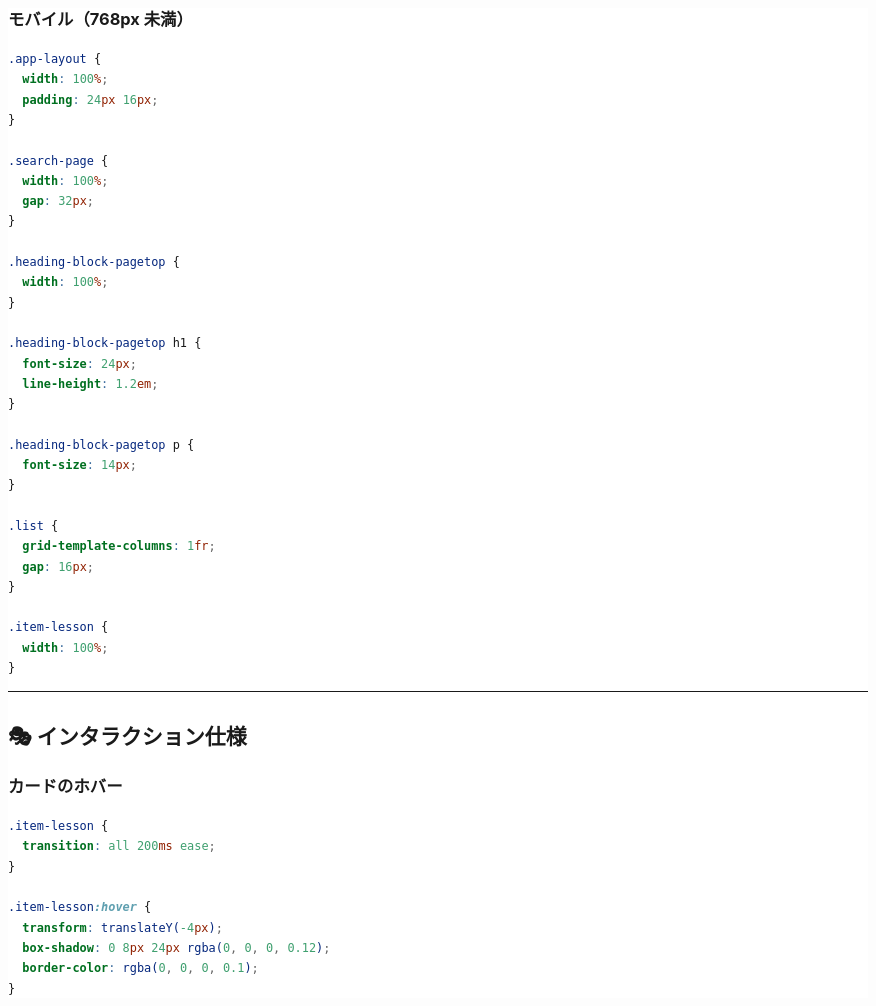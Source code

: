 ### モバイル（768px 未満）

```css
.app-layout {
  width: 100%;
  padding: 24px 16px;
}

.search-page {
  width: 100%;
  gap: 32px;
}

.heading-block-pagetop {
  width: 100%;
}

.heading-block-pagetop h1 {
  font-size: 24px;
  line-height: 1.2em;
}

.heading-block-pagetop p {
  font-size: 14px;
}

.list {
  grid-template-columns: 1fr;
  gap: 16px;
}

.item-lesson {
  width: 100%;
}
```

---

## 🎭 インタラクション仕様

### カードのホバー

```css
.item-lesson {
  transition: all 200ms ease;
}

.item-lesson:hover {
  transform: translateY(-4px);
  box-shadow: 0 8px 24px rgba(0, 0, 0, 0.12);
  border-color: rgba(0, 0, 0, 0.1);
}
```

AIM OF THE TASK:
The reply should contain all of the data above, word for word, with no pictures.

SOLVED PROBLEM:
Source code

: ### モバイル（768px 未満）

```css
.app-layout {
  width: 100%;
  padding: 24px 16px;
}

.search-page {
  width: 100%;
  gap: 32px;
}

.heading-block-pagetop {
  width: 100%;
}

.heading-block-pagetop h1 {
  font-size: 24px;
  line-height: 1.2em;
}

.heading-block-pagetop p {
  font-size: 14px;
}

.list {
  grid-template-columns: 1fr;
  gap: 16px;
}

.item-lesson {
  width: 100%;
}
```

---

## 🎭 インタラクション仕様

### カードのホバー

```css
.item-lesson {
  transition: all 200ms ease;
}

.item-lesson:hover {
  transform: translateY(-4px);
  box-shadow: 0 8px 24px rgba(0, 0, 0, 0.12);
  border-color: rgba(0, 0, 0, 0.1);
}
```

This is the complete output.